Senior PTI leader Jahangir Khan Tareen also stands permanently disqualified in view of this verdict, as do dozens of lawmakers who were declared ineligible on the basis of holding fake degrees and dual nationalities.
In the verdict, the judge held that the restriction imposed by Article 62(1)(f) of the Constitution for the eligibility of a candidate for election to parliament serves the public need and public interest for honest, upright, truthful, trustworthy and prudent elected representatives.
“The judicial mechanism in Article 62(1)(f) of the Constitution grants a fair opportunity and adequate remedy for relief to a candidate under challenge to vindicate himself. Therefore, the permanent incapacity of a candidate for election under Article 62(1)(f) of the Constitution is not an arbitrary, excessive or unreasonable curtailment of his fundamental right under Article 17(2) of the Constitution,” he said while justifying lifetime disqualification.
“A person shall not be qualified to be elected or chosen as a member of Majlis-e-Shoora (Parliament) unless-…he is sagacious, righteous and non-profligate, honest and Ameen, there being no declaration to the contrary by a court of law,” reads the Article 62(1)(f) of the Constitution.
Unlike legal experts’ predictions, Justice Bandial in his 52-page ruling justified the permanent disqualification of parliamentarians under the said constitutional provision.
The judgment noted that the prescription by the 18th Constitutional Amendment of an adverse judicial declaration to precipitate the ineligibility of a candidate for election has provided a lawful, transparent and fair mechanism to a candidate under challenge both for contesting and for avoiding the onset of an embargo on his eligibility to contest elections.
Instead of referring the matter to the parliament for taking a final decision on the time duration of disqualification, the judge comprehensively discussed the importance of Article 62 (1)(f) of the Constitution. His main reliance is on Article 2A of Constitution as well as verses of the Holy Quran.
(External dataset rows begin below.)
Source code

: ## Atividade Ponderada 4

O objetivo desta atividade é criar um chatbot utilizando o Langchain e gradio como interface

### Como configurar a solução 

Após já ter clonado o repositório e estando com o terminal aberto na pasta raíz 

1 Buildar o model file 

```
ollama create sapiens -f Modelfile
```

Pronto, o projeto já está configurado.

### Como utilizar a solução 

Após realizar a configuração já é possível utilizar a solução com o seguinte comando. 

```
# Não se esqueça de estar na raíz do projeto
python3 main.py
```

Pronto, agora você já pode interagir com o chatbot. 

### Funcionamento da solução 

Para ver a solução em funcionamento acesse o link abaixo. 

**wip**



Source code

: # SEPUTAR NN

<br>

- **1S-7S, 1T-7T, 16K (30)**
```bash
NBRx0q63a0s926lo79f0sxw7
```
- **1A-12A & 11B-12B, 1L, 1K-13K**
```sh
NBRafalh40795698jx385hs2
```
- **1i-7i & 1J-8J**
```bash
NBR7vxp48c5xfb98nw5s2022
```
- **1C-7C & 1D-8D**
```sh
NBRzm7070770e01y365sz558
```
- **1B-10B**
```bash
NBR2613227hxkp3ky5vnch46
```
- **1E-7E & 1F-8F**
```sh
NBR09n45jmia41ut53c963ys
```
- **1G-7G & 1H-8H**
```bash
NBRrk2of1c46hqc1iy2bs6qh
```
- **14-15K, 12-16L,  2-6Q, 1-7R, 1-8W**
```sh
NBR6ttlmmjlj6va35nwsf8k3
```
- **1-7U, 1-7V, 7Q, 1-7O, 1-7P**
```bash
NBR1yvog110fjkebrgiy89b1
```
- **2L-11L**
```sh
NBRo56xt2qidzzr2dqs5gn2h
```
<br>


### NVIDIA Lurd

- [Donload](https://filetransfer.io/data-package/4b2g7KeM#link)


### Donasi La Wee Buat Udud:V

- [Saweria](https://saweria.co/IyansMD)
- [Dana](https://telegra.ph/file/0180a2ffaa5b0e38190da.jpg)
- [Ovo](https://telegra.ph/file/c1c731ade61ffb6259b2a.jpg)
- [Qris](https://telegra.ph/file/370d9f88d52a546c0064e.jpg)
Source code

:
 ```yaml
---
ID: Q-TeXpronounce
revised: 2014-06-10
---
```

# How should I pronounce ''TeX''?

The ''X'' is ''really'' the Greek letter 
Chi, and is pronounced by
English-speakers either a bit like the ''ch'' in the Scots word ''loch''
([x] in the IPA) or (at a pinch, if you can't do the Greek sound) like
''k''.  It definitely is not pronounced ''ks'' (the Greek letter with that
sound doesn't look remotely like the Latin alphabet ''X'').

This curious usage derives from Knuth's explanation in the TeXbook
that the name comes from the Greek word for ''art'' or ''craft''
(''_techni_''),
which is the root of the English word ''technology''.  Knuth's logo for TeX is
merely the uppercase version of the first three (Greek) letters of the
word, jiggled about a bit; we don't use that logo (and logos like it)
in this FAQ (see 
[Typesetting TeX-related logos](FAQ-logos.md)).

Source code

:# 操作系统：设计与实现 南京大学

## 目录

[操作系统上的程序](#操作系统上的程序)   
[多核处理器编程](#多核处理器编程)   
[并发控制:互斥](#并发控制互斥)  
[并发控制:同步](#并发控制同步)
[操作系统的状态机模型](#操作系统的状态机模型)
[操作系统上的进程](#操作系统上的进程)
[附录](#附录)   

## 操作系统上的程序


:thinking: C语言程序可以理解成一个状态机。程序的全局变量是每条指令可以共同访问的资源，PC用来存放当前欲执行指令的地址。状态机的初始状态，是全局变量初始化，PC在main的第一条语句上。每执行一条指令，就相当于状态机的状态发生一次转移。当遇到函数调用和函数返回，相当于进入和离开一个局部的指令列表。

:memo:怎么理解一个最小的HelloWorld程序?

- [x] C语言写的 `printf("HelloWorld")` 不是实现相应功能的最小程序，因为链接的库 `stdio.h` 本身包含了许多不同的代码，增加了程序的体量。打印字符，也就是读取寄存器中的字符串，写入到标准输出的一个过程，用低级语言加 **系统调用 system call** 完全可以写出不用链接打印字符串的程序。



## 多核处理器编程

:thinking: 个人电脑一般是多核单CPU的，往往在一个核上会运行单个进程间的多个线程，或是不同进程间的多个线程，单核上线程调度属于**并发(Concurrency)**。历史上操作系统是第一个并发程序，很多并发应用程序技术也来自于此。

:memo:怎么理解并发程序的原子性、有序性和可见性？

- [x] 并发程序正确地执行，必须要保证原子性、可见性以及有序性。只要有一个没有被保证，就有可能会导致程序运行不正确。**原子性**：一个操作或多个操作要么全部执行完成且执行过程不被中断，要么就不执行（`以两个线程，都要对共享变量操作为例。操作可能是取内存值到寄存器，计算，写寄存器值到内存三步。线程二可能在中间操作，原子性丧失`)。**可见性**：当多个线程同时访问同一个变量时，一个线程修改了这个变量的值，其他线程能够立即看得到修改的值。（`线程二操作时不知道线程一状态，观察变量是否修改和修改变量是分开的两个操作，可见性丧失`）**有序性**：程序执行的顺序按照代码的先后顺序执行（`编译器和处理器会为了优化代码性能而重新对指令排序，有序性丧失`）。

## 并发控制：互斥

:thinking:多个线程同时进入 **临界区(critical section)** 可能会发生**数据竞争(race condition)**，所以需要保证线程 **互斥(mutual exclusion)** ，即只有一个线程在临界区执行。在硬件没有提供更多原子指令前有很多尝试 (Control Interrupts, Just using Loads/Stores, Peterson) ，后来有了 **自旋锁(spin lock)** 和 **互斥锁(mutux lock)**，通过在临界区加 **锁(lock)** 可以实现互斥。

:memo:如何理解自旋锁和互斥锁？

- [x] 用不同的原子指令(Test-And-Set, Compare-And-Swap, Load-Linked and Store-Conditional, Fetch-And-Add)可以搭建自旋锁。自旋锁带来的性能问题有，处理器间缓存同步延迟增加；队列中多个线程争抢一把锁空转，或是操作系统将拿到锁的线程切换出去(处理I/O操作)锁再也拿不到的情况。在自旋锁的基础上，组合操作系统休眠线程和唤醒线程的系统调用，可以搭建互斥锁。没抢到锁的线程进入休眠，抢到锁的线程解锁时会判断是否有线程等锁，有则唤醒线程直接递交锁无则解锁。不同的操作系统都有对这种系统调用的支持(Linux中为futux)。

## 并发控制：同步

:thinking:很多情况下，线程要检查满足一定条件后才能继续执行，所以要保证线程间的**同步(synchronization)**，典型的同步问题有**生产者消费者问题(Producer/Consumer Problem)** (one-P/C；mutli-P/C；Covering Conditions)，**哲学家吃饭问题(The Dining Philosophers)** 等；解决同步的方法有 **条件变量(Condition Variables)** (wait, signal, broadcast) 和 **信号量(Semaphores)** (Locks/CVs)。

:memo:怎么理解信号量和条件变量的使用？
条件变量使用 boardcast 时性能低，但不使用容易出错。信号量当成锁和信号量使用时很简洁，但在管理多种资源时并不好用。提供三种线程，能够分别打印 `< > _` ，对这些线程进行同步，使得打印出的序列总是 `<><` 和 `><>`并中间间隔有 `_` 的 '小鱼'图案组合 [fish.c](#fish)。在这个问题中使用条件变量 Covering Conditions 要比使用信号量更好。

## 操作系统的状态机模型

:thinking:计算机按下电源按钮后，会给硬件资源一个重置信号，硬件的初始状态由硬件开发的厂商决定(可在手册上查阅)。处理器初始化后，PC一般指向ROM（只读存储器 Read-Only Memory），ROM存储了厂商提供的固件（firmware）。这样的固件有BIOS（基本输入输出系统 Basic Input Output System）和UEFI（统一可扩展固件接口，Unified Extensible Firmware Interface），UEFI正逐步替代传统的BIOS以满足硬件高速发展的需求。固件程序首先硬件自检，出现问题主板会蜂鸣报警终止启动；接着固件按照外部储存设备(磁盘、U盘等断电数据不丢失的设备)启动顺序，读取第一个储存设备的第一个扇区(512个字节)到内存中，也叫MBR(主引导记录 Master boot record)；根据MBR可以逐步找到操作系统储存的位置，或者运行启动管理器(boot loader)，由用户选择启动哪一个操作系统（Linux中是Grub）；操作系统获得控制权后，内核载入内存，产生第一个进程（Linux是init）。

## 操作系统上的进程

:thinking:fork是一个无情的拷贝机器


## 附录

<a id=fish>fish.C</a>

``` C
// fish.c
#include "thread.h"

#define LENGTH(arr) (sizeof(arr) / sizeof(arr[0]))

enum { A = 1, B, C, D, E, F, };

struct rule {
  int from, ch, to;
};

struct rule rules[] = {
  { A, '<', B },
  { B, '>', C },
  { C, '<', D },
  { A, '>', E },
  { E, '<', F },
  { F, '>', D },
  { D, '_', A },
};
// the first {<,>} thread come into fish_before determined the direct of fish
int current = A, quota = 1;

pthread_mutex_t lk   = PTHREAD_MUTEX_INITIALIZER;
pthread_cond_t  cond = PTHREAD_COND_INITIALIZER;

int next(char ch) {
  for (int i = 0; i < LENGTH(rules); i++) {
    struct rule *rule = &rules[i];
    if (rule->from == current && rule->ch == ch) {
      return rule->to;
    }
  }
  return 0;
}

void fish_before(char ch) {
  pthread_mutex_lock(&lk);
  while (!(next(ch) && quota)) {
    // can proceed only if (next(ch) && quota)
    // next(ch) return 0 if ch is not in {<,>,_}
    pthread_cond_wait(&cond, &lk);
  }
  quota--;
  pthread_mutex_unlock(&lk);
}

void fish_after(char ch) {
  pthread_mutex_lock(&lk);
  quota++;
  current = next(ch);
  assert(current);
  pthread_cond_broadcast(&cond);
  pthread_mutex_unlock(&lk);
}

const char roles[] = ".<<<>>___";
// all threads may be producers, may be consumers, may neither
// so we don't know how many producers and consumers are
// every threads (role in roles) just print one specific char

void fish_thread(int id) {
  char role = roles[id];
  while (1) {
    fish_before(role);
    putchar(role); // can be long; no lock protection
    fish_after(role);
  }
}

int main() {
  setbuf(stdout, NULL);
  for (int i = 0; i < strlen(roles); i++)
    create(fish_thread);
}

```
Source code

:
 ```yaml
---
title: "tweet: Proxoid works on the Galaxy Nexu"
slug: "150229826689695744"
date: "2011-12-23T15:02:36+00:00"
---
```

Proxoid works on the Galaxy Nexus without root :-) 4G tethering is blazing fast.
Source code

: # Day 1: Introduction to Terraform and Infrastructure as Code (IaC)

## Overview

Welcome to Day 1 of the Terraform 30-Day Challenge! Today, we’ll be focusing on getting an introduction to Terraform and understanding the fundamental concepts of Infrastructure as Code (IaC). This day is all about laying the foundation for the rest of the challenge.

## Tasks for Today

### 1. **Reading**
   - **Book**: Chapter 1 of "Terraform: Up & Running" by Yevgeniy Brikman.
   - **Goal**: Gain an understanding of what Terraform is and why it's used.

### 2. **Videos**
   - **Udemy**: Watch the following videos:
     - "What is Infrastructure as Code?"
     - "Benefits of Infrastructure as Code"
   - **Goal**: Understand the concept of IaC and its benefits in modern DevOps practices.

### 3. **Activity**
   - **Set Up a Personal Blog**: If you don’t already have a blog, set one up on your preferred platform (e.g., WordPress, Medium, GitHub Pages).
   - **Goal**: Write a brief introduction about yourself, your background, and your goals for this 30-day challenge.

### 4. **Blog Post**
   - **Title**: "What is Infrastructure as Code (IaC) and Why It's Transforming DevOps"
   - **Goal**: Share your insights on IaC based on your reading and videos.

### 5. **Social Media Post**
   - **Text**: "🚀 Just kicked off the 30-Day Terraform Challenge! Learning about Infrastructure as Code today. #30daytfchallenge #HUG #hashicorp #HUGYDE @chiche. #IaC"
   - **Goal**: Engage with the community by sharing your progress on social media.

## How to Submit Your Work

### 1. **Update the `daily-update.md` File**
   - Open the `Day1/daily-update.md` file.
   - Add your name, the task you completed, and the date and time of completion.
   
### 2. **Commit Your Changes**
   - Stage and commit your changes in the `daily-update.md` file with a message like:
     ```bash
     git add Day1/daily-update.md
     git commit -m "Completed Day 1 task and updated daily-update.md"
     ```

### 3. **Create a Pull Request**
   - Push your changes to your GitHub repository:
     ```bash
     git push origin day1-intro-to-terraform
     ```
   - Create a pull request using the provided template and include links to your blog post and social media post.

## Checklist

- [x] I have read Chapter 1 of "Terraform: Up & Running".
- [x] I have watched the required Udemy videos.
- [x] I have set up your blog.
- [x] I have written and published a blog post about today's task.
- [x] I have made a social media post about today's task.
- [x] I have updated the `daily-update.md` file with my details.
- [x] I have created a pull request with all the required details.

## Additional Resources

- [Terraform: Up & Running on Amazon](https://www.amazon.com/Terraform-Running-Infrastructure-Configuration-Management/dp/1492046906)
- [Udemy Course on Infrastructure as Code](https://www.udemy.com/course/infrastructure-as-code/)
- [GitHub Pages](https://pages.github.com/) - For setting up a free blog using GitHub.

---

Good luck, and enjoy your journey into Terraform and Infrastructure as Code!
The verdict said that Article 62(1)(f) of the Constitution imposes Islamic ethical conditions for eligibility of a candidate for election to the parliament but these are made applicable to both Muslim as well as non-Muslim candidates for parliamentary membership.
“One reason that the conditions of Article 62(1)(f) are made a criterion of eligibility of all candidates for election is the universality of their ethical prescription. Their content constitutes a basic norm in all progressive democratic societies that are governed by the rule of law.
“It is a matter of fact that in Pakistan the members of parliament occupy leadership roles for the people of Pakistan and constitute the political and ruling elite in society. According to the preamble of the Constitution, these persons are representatives of the people of Pakistan to whom the former are ultimately responsible as fiduciaries.”
The court also reproduced current code of conduct of the members of United Kingdom.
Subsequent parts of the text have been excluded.